You expressed independent agency through waving arms and smiling in order to get the attention of your parents. The goal was to amplify those good feeling when you lock eyes and share smiles. That is seeking intimacy.
But when you started getting overstimulated by too much eye contact causing your nervous systems to be overwhelmed, you practiced independence by looking away, by breaking eye contact.
Or, when you were playing alone as a toddler, you were practicing independence as your moved your body and moved toys around. But when you became distressed by a loud noice, by falling over, or just feeling more alone than you wanted to feel, you would seek intimacy with your parent—even if that was just eye contact across the room. When you get older, it could be just hearing the voice of a parent from another room (without even seeing them).
Of course, as a child, when distressed you don’t just seek intimacy with a parent when distressed and you need to help you to returning to joy. Much of the time you seek intimacy with a parent to amplify the joy that came through some independent activity. This is why children are constantly showing their parents what they found, what they made, or what they learned to do. A child is taking something from their independent world and bringing it back into the world of intimacy, back to their joyful connection, their attachment relationship.
This is what Soren was up to when he left his day camp every day. He had learned something and made something while he was without Cyd and Tennyson. But when they came to pick him up, he was not only glad to see them and be with them, he also wanted to show them the artifact from his independent world.
And of course, the attuned parent will understand this and amplify the joy through sharing the wonder and offering encouragement, like Cyd & Tennyson did when they enjoyed Soren’s nature craft.
From the side of the parent, we can think of intimacy and independence as offering care when the child is in distress and offering courage when the child is acting with independence.
At some point the little child’s exploration of independence or longing for intimacy will crash into the expectations, rules, or needs of the parent or other people.

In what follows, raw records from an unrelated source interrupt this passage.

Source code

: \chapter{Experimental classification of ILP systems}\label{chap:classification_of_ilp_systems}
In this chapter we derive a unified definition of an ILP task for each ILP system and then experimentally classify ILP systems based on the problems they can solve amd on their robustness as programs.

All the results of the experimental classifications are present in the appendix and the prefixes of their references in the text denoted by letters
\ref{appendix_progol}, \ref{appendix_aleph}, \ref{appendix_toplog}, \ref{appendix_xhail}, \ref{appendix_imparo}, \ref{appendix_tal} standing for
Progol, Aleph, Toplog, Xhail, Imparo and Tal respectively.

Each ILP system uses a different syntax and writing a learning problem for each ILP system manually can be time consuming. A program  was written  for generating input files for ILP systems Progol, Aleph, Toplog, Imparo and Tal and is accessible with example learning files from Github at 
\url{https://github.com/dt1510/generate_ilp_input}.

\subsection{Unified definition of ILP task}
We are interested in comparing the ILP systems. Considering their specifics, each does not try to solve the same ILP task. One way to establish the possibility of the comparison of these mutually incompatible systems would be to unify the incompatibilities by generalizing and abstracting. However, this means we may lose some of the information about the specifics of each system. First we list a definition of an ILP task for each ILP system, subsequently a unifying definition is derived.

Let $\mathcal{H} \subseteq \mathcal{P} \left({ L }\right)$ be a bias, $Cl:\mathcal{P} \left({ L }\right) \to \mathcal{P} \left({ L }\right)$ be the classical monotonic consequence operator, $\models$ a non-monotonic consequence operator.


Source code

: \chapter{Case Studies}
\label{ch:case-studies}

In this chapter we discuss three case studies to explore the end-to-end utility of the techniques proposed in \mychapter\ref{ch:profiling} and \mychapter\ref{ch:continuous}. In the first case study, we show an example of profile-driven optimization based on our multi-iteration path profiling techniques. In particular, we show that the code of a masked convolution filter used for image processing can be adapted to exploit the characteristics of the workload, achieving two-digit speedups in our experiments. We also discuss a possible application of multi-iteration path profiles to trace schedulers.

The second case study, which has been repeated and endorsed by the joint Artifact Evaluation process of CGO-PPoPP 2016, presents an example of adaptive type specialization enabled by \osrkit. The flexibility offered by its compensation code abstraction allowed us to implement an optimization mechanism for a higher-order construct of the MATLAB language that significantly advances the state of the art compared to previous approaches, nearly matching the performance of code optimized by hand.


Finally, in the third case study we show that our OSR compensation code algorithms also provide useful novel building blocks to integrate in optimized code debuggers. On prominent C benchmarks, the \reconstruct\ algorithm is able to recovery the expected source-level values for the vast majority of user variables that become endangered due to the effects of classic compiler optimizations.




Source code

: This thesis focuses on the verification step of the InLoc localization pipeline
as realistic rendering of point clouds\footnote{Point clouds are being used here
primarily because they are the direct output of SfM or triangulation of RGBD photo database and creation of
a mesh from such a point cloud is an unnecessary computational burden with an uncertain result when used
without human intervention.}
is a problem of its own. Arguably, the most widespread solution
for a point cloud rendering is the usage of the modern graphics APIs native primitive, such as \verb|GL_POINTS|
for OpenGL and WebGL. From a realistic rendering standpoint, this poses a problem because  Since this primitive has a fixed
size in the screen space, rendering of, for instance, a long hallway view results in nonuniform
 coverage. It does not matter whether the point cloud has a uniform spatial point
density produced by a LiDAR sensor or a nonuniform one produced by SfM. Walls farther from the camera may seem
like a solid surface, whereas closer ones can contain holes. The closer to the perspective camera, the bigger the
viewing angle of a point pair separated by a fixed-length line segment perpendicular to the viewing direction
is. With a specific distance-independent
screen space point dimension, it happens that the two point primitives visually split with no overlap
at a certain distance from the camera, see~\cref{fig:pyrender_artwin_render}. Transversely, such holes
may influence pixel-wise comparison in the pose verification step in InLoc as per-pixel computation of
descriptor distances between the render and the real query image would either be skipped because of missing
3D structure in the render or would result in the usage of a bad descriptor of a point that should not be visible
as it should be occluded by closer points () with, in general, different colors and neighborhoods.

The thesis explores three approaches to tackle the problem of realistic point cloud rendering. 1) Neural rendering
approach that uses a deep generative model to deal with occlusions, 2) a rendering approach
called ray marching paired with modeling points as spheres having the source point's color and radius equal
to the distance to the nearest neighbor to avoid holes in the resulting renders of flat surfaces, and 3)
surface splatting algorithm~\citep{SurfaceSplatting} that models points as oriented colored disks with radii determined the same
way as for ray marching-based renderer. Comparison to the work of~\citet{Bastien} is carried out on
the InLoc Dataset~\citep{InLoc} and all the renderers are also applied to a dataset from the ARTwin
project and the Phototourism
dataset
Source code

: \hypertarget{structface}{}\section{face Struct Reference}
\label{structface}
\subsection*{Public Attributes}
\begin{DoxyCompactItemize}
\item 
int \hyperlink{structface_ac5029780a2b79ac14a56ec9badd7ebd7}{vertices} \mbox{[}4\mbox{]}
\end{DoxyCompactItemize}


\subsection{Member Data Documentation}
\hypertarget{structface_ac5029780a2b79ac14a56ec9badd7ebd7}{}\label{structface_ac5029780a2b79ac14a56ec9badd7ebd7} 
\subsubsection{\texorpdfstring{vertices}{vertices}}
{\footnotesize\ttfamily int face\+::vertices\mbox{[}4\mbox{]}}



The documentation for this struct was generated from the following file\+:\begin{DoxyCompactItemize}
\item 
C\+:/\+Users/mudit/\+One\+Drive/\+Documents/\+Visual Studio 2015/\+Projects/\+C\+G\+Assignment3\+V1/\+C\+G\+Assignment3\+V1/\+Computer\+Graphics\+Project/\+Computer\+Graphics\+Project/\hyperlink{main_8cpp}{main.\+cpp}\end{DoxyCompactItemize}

Not all acts of independence or intimacy are good or helpful. Sometimes it is time for bed. Sometimes the toy needs to be shared.
What we focusing on is the growing capacity for intimacy and independence. When seeking intimacy or independence creates tensions, when relationships are ruptured because of them, then the secure attachment surrounded by joyful connection will be able to sort it out. Ruptures happen and we do the work to repair them.
And over time these two capacities begin to work together. Kids grow up. They need to do more for themselves. You had to learn to use the bathroom, put your own clothes on, and pick up after yourself. At first, your parents helped you with these things. You did them together. But over time, your parent was less involved and you did it on your own.
Maybe they helped you process your emotions, navigate conflict with friends, advocate for yourself with your teachers. In adolescence, a secure attachment relationship develops through the independence of seeing your parents as real people with faults and flaws (it’s call “de-idealization”) even while maintaining a level of intimacy in the midst of disagreements.
Wrong Way to Think of Intimacy and Independence
You might think of intimacy and independence like a teeter-totter. Either we’re being intimate together, or we’re doing things alone. One or the other. We must be sure not to think of intimacy and independence on a continuum, on a single line. You might shift between intimacy and independence on your calendar, trying to balance spending time with others and doing some things alone. But that does not make them opposites.